Ep5

03.


 浮き足だった彼女達を止めたのは折竹でも、ましてや清澄でもなかった。

「すまない、訊きたい事があるんだが」

 唐突に顔を覗かせた鹿目徳仁である。彼は言うまでも無く心霊研究部の副部長だが、あまりにもタイミングが悪過ぎる。しかもこちらへ視線が合っていない事からも推測出来るが、不特定多数に話し掛けているに違い無い。
 珍しく面倒くささを全面に押し出した清澄が舌打ちまでして鹿目に声を掛けた。

「部員に用事か、鹿目?ちょっと今、俺達急いどっとよ。用件ば言わんね」
「いや、心研部には用は無い。ここに芦屋麻純が来なかったか?教室から凄い剣幕で飛び出してね。追い掛けたんだが、足が速すぎて追いつけなかった」
「ハァ?さっき来たけど、もう出て行ったぞ。お前、何で芦屋さんば追い掛けとっとさ」
「担任の・・・名前がちょっと出て来ないが、教師に面倒を見るように頼まれている。まあ、彼女はああ見えて不祥事はまだ一度も起こしていないが」

 成る程。話が繋がった。そういえば鹿目もまた2組である。

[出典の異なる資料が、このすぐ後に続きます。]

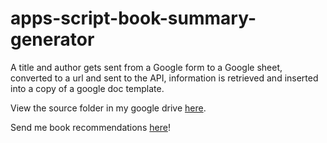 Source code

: # apps-script-book-summary-generator

A title and author gets sent from a Google form to a Google sheet, converted to a url and sent to the API, information is retrieved and inserted into a copy of a google doc template.


View the source folder in my google drive [here](https://drive.google.com/drive/folders/1IO5n4VMDZIKBkNhj8IDpmWXfZujLCRJn?usp=sharing).


Send me book recommendations [here](https://docs.google.com/forms/d/e/1FAIpQLScJjWYJM0Rd7kU8-S6fRxJSLtEyoO4ob2fDL9vsmrjQo8teqg/viewform?usp=sf_link)!

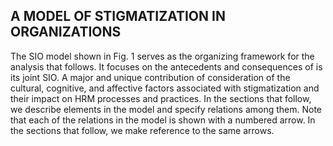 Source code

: ## A MODEL OF STIGMATIZATION IN ORGANIZATIONS

The SIO model shown in Fig. 1 serves as the organizing framework for the analysis that follows. It focuses on the antecedents and consequences of is its joint SIO. A major and unique contribution of consideration of the cultural, cognitive, and affective factors associated with stigmatization and their impact on HRM processes and practices. In the sections that follow, we describe elements in the model and specify relations among them. Note that each of the relations in the model is shown with a numbered arrow. In the sections that follow, we make reference to the same arrows. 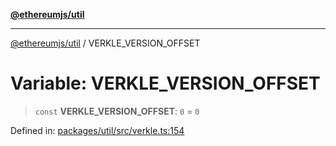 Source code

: [**@ethereumjs/util**](../README.md)

***

[@ethereumjs/util](../README.md) / VERKLE\_VERSION\_OFFSET

# Variable: VERKLE\_VERSION\_OFFSET

> `const` **VERKLE\_VERSION\_OFFSET**: `0` = `0`

Defined in: [packages/util/src/verkle.ts:154](https://github.com/ethereumjs/ethereumjs-monorepo/blob/master/packages/util/src/verkle.ts#L154)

あの二人はクラスメイトだったのだ。
 あからさまに苛ついた様子の仙波が鹿目に詰め寄った。

「何でちゃんと見ておかないのよ・・・!お陰様で壱花が・・・」
「その件に関しては悪かったと思っている。そういえば、彼女は葉木壱花という生徒に言いたい事があるだとか言っていたな。かなり頭に血が上っているようだったので、頭を冷やせと止めたかったんだ」
「それ、ヤバイ奴やないの?いっちゃん何したとやろね・・・」

 鹿目が葉木のクラスと名前を覚えていれば恐らくは一番に6組へ来たのだろうが、彼の体質上それは不可能だろう。そもそも葉木が誰だったのかすら忘れているはずだ。どうして教師は彼に問題児の世話係をやらせているのか。甚だ疑問である。

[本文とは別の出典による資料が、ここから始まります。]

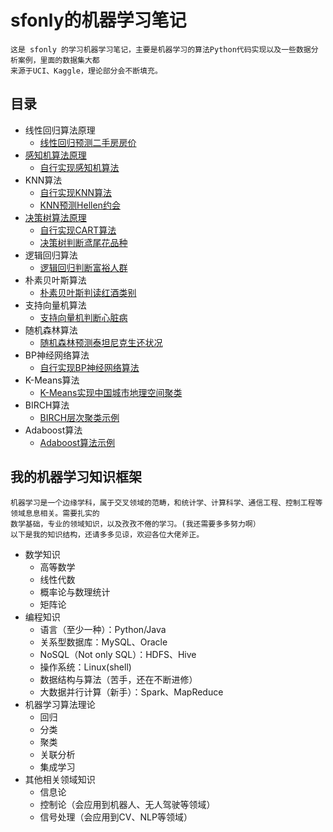 # sfonly的机器学习笔记
    这是 sfonly 的学习机器学习笔记，主要是机器学习的算法Python代码实现以及一些数据分析案例，里面的数据集大都
    来源于UCI、Kaggle，理论部分会不断填充。
    
## 目录
  * 线性回归算法原理
    * [线性回归预测二手房房价](https://github.com/sfonly/Machine_Learning/tree/master/Examples/Regression/LinearRegression)
  * [感知机算法原理](https://github.com/sfonly/Machine_Learning/tree/master/Theory/Perceptron)
    * [自行实现感知机算法](https://github.com/sfonly/Machine_Learning/tree/master/Algorithm/Perceptron)
  * KNN算法
    * [自行实现KNN算法](https://github.com/sfonly/Machine_Learning/tree/master/Algorithm/KNN)
    * [KNN预测Hellen约会](https://github.com/sfonly/Machine_Learning/tree/master/Examples/Classification/KNN)
  * [决策树算法原理](https://github.com/sfonly/Machine_Learning/tree/master/Theory/DecisionTree)
    * [自行实现CART算法](https://github.com/sfonly/Machine_Learning/tree/master/Algorithm/KNN)
    * [决策树判断鸢尾花品种](https://github.com/sfonly/Machine_Learning/tree/master/Examples/Classification/DecisionTree)
  * 逻辑回归算法
    * [逻辑回归判断富裕人群](https://github.com/sfonly/Machine_Learning/tree/master/Examples/Classification/LogisticRegression)
  * 朴素贝叶斯算法
    * [朴素贝叶斯判读红酒类别](https://github.com/sfonly/Machine_Learning/tree/master/Examples/Classification/NaiveBayes)
  * 支持向量机算法
    * [支持向量机判断心脏病](https://github.com/sfonly/Machine_Learning/tree/master/Examples/Classification/SVM)
  * 随机森林算法
    * [随机森林预测泰坦尼克生还状况](https://github.com/sfonly/Machine_Learning/tree/master/Examples/Classification/RandomForest)
  * BP神经网络算法
    * [自行实现BP神经网络算法](https://github.com/sfonly/Machine_Learning/tree/master/Algorithm/BP_NeuralNetwork)
  * K-Means算法
    * [K-Means实现中国城市地理空间聚类](https://github.com/sfonly/Machine_Learning/tree/master/Examples/Cluster/KMeans)
  * BIRCH算法
    * [BIRCH层次聚类示例](https://github.com/sfonly/Machine_Learning/tree/master/Examples/Cluster/BIRCH)
  * Adaboost算法
    * [Adaboost算法示例](https://github.com/sfonly/Machine_Learning/tree/master/Examples/Classification/Adaboost)
    

## 我的机器学习知识框架
    机器学习是一个边缘学科，属于交叉领域的范畴，和统计学、计算科学、通信工程、控制工程等领域息息相关。需要扎实的
    数学基础，专业的领域知识，以及孜孜不倦的学习。(我还需要多多努力啊）
    以下是我的知识结构，还请多多见谅，欢迎各位大佬斧正。
  * 数学知识
    * 高等数学
    * 线性代数
    * 概率论与数理统计
    * 矩阵论
  * 编程知识
    * 语言（至少一种）：Python/Java
    * 关系型数据库：MySQL、Oracle
    * NoSQL（Not only SQL）：HDFS、Hive
    * 操作系统：Linux(shell)
    * 数据结构与算法（苦手，还在不断进修）
    * 大数据并行计算（新手）：Spark、MapReduce
  * 机器学习算法理论
    * 回归
    * 分类
    * 聚类
    * 关联分析
    * 集成学习
  * 其他相关领域知识
    * 信息论
    * 控制论（会应用到机器人、无人驾驶等领域）
    * 信号处理（会应用到CV、NLP等领域）

     
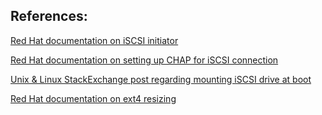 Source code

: ## References:

[Red Hat documentation on iSCSI initiator](https://access.redhat.com/documentation/en-us/red_hat_enterprise_linux/6/html/storage_administration_guide/iscsi-api)

[Red Hat documentation on setting up CHAP for iSCSI connection](https://access.redhat.com/documentation/en-us/red_hat_enterprise_linux/7/html/storage_administration_guide/osm-setting-up-the-challenge-handshake-authentication-protocol)

[Unix & Linux StackExchange post regarding mounting iSCSI drive at boot](https://unix.stackexchange.com/questions/195116/mount-iscsi-drive-at-boot-system-halts)

[Red Hat documentation on ext4 resizing](https://access.redhat.com/documentation/en-us/red_hat_enterprise_linux/6/html/storage_administration_guide/ext4grow)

「どうする、清澄?大事にはならんと思って、あまり慌ててなかったけど、まずい事になっとるみたいやで」
「・・・仙波さん。葉木ちゃんば捜そうか」
「あら、上鶴くん。たまには良い事言うのね」

 同行しよう、と鹿目がそう呟いた。

「俺の予想では校舎裏か園芸部にいるはずだ。いなくなった彼女は大抵その辺を彷徨いているからな」
「面倒、ちゃんと見とっとねぇ、鹿目」
「当然だ。手抜きはしない」

 黙々と机を片付けていた美鳥が話の輪に加わる。変なところで律儀な彼女はバラバラになっていた机を昼休み前の状態に完全修復していた。

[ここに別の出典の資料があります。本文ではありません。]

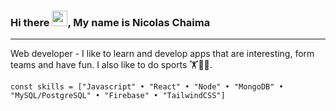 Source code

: ### Hi there <img src="https://raw.githubusercontent.com/TheDudeThatCode/TheDudeThatCode/master/Assets/Hi.gif" width="25" height="25" />, My name is Nicolas Chaima
---------------------------------------------------------------------------------------------------------
Web developer - I like to learn and develop apps that are interesting, form teams and have fun. I also like to do sports 🏋️🏐🚴.


    const skills = ["Javascript" • "React" • "Node" • "MongoDB" • "MySQL/PostgreSQL" • "Firebase" • "TailwindCSS"]
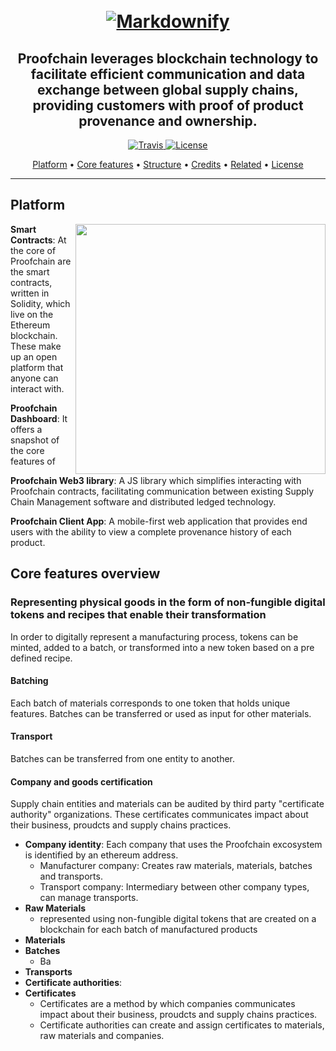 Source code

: <h1 align="center">
  <br>
  <a href="proofchain.alexcambose.ro"><img src="https://i.imgur.com/Rsdo4OA.png" alt="Markdownify"></a>
</h1>
<h2 align="center" width="300">Proofchain leverages blockchain technology to facilitate efficient communication and data exchange between global supply chains, providing customers with proof of product provenance and ownership.</h2>

<p align="center">
  <a href="https://www.travis-ci.com/alexcambose/proofchain">
    <img src="https://www.travis-ci.com/alexcambose/proofchain.svg?branch=master"
         alt="Travis">
  </a>
  <a href="https://lbesson.mit-license.org">
    <img src="https://img.shields.io/badge/License-MIT-blue.svg"
         alt="License">
  </a>
</p>

<p align="center">
  <a href="#platform">Platform</a> •
  <a href="#core-features">Core features</a> •
  <a href="#download">Structure</a> •
  <a href="#credits">Credits</a> •
  <a href="#related">Related</a> •
  <a href="#license">License</a>
</p>

---

## Platform

<img align="right" width="400" src="https://imgur.com/tTHFr37.png">

**Smart Contracts**: At the core of Proofchain are the smart contracts, written in Solidity, which live on the Ethereum blockchain. These make up an open platform that anyone can interact with.

**Proofchain Dashboard**: It offers a snapshot of the core features of

**Proofchain Web3 library**: A JS library which simplifies interacting with Proofchain contracts, facilitating communication between existing Supply Chain Management software and distributed ledged technology.

**Proofchain Client App**: A mobile-first web application that provides end users with the ability to view a complete provenance history of each product.

## Core features overview

### Representing physical goods in the form of non-fungible digital tokens and recipes that enable their transformation

In order to digitally represent a manufacturing process, tokens can be minted, added to a batch, or transformed into a new token based on a pre defined recipe.

#### Batching

Each batch of materials corresponds to one token that holds unique features. Batches can be transferred or used as input for other materials.

#### Transport

Batches can be transferred from one entity to another.

#### Company and goods certification

Supply chain entities and materials can be audited by third party "certificate authority" organizations. These certificates communicates impact about their business, proudcts and supply chains practices.

- **Company identity**: Each company that uses the Proofchain excosystem is identified by an ethereum address.
  - Manufacturer company: Creates raw materials, materials, batches and transports.
  - Transport company: Intermediary between other company types, can manage transports.
- **Raw Materials**
  - represented using non-fungible digital tokens that are created on a blockchain for each batch of manufactured products
- **Materials**
- **Batches**
  - Ba
- **Transports**
- **Certificate authorities**:
- **Certificates**
  - Certificates are a method by which companies communicates impact about their business, proudcts and supply chains practices.
  - Certificate authorities can create and assign certificates to materials, raw materials and companies.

「校舎裏から回ろう。あんま嬉しくない話やけど、園芸部には柏木百合子がおるかもしれん。出来れば校舎裏の方にいて欲しいなあ」
「柏木さんがいる場合、同じテリトリーに芦屋麻純がいるとは思えないけれど」
「そうなんやけど・・・柏木と芦屋が喧嘩しとるとこ見たって情報ひとっつも無いねん。仲良しかもしれんよ?」

 腑には落ちないけど、と美鳥が溜息を吐く。ただ、情報元が分からない情報も多いが彼女の持っている情報は当たりの方が多い。その可能性も視野に入れておく必要があるだろう。